PROBLEM REQUIREMENTS
Only one stretch of the records below should be repeated. It starts with the line containing "vertex (labeled 2)" and goes on through the line containing "properties of the outer vertices of the", exactly as written.

[Start of section]

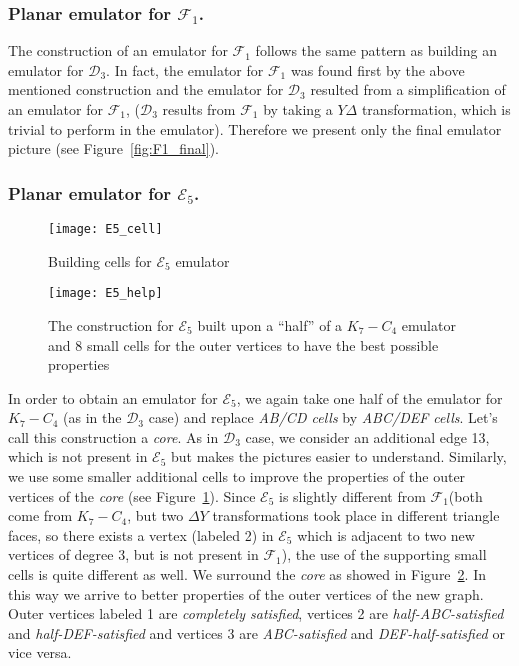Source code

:\documentclass[envcountsect,envcountsame]{llncs}
\renewenvironment{accumulate}{}{}
\newcommand{\KK}{\ensuremath{{K}_7 - C_4}\xspace}
\newcommand{\DD}{\ensuremath{\mathcal{D}_3}\xspace}
\newcommand{\EEE}{\ensuremath{\mathcal{E}_5}\xspace}
\newcommand{\FF}{\ensuremath{\mathcal{F}_1}\xspace}
\begin{document}
\begin{accumulate}
\subsubsection{Planar emulator for \FF.}

The construction of an emulator for \FF follows the same pattern as building
an emulator for \DD.  In fact, the emulator for \FF was found first by the
above mentioned construction and the emulator for \DD resulted from a
simplification of an emulator for \FF, (\DD results from \FF by taking a
{\ensuremath{Y \Delta}} transformation, which is trivial to perform in the
emulator).  Therefore we present only the final emulator picture (see
Figure~\ref{fig:F1_final}).



\subsubsection{Planar emulator for \EEE.}

\begin{figure}[bt]
\centering
\texttt{[image: E5\_cell]}
\caption{Building cells for \EEE emulator}
\label{fig:E5_cells}
\end{figure}

\begin{figure}[tbp]
\centering
\texttt{[image: E5\_help]}
\caption{The construction for \EEE built upon a ``half'' of a 
	\KK emulator and 8 small cells for the outer vertices to have the best possible properties}
\label{fig:E5_help}
\end{figure}

In order to obtain an emulator for \EEE, we again take one half of the emulator for \KK
(as in the \DD case) and replace \textit{AB/CD cells} by
\textit{ABC/DEF cells}.  Let's call this construction a \textit{core}.  As
in \DD case, we consider an additional edge 13, which is not present in
\EEE but makes the pictures easier to understand.  Similarly, we use some
smaller additional cells to improve the properties of the outer vertices of
the \textit{core} (see Figure~\ref{fig:E5_cells}).  Since \EEE is slightly
different from \FF (both come from \KK, but two {\ensuremath{\Delta Y}}
transformations took place in different triangle faces, so there exists a
vertex (labeled 2) in \EEE which is adjacent to two new vertices of
degree 3, but is not present in \FF), the use of the supporting
small cells is quite different as well.  We surround the \textit{core} as showed in Figure~\ref{fig:E5_help}.  In this way we arrive to better
properties of the outer vertices of the new graph.  Outer vertices labeled 1 are \textit{completely satisfied}, vertices 2 are
\textit{half-ABC-satisfied} and \textit{half-DEF-satisfied} and vertices 3
are \textit{ABC-satisfied} and \textit{DEF-half-satisfied} or vice versa.



\end{accumulate}
\end{document}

[End of section]

EXERCISE OUTPUT
vertex (labeled 2) in \EEE which is adjacent to two new vertices of
degree 3, but is not present in \FF), the use of the supporting
small cells is quite different as well.  We surround the \textit{core} as showed in Figure~\ref{fig:E5_help}.  In this way we arrive to better
properties of the outer vertices of the new graph.  Outer vertices labeled 1 are \textit{completely satisfied}, vertices 2 are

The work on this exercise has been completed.